__Provided records__.
--- START ---
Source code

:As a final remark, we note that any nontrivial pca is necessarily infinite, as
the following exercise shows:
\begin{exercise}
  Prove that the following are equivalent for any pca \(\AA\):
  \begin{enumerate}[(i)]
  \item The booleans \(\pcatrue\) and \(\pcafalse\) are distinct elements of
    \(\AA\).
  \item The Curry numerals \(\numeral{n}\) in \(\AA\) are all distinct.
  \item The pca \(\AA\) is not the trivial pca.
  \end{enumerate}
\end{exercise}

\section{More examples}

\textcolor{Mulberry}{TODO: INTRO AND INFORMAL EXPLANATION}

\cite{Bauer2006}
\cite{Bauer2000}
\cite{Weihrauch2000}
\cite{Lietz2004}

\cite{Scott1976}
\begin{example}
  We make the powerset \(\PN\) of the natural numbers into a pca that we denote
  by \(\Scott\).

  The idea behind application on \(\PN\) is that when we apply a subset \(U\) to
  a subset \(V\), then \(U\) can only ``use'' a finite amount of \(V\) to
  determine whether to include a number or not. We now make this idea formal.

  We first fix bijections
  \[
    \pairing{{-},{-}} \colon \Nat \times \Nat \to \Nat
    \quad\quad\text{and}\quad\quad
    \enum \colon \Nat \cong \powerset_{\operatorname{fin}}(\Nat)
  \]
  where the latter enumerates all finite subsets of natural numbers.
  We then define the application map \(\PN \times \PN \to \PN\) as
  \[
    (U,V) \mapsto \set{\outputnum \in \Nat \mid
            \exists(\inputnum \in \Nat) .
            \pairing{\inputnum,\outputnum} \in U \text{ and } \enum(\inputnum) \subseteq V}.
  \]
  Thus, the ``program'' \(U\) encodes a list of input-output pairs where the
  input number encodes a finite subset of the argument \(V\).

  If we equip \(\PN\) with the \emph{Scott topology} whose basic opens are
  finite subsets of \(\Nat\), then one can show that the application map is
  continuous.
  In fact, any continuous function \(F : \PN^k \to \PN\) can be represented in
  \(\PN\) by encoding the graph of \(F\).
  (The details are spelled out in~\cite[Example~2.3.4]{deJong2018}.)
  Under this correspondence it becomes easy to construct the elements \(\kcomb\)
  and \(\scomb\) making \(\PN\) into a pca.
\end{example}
--- END ---
--- START ---
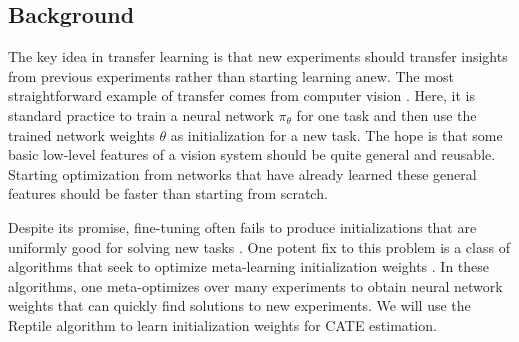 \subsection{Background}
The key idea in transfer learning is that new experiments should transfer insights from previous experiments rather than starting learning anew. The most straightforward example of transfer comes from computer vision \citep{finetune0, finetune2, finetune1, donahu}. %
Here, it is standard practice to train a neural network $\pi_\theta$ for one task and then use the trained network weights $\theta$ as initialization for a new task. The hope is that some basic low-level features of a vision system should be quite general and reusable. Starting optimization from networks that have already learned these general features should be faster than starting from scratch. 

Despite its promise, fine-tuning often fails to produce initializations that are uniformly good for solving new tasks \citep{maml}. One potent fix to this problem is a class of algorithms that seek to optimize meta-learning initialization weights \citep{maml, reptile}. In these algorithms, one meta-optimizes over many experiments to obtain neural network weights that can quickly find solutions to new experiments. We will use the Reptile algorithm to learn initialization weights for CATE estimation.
--- END ---
--- START ---
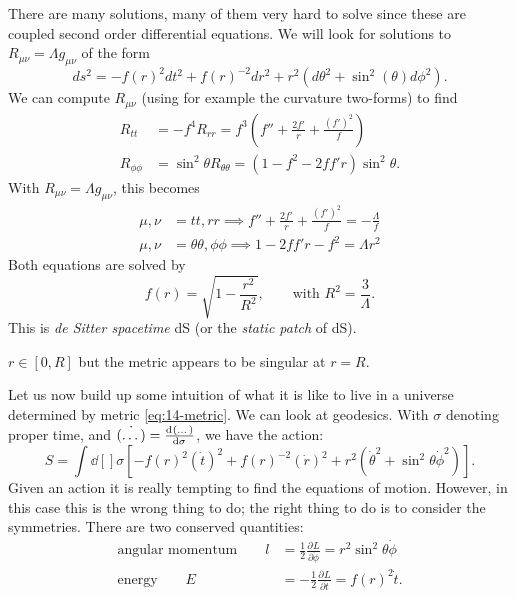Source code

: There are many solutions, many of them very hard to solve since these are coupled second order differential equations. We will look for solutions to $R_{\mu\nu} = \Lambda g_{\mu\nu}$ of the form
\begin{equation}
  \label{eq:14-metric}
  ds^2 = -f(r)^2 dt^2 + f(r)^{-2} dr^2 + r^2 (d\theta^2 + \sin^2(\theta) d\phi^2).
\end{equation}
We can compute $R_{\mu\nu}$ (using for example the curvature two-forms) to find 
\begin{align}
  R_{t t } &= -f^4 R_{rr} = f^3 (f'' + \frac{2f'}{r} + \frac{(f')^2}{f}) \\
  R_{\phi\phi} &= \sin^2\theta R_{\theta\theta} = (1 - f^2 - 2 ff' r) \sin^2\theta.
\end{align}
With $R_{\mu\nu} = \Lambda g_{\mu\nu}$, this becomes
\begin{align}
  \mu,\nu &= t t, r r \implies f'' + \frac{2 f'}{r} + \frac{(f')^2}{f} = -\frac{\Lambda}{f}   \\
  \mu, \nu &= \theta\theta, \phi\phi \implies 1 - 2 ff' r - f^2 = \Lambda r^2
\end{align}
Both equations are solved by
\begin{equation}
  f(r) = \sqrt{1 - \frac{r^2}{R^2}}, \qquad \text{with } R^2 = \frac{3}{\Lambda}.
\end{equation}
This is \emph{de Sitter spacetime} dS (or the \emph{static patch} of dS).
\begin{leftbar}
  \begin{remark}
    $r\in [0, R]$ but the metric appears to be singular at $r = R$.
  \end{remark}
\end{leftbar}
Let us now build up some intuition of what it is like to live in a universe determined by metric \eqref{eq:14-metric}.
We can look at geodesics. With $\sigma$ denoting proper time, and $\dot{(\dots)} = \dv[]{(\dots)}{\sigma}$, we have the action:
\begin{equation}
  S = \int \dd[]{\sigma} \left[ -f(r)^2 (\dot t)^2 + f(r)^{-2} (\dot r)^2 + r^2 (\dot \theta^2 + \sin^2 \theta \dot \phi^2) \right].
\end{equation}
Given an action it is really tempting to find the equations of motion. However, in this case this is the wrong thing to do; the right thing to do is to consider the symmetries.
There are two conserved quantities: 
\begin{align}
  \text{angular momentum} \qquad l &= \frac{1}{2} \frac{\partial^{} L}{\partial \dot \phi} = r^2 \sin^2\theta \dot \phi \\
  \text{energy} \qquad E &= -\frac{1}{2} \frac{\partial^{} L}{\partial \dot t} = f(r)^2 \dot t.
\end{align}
--- END ---
__Exercise instructions__.
What lines in the records contain the word "have"? Return each one.

__Written reply__.
Here, it is standard practice to train a neural network $\pi_\theta$ for one task and then use the trained network weights $\theta$ as initialization for a new task. The hope is that some basic low-level features of a vision system should be quite general and reusable. Starting optimization from networks that have already learned these general features should be faster than starting from scratch. 
We can look at geodesics. With $\sigma$ denoting proper time, and $\dot{(\dots)} = \dv[]{(\dots)}{\sigma}$, we have the action:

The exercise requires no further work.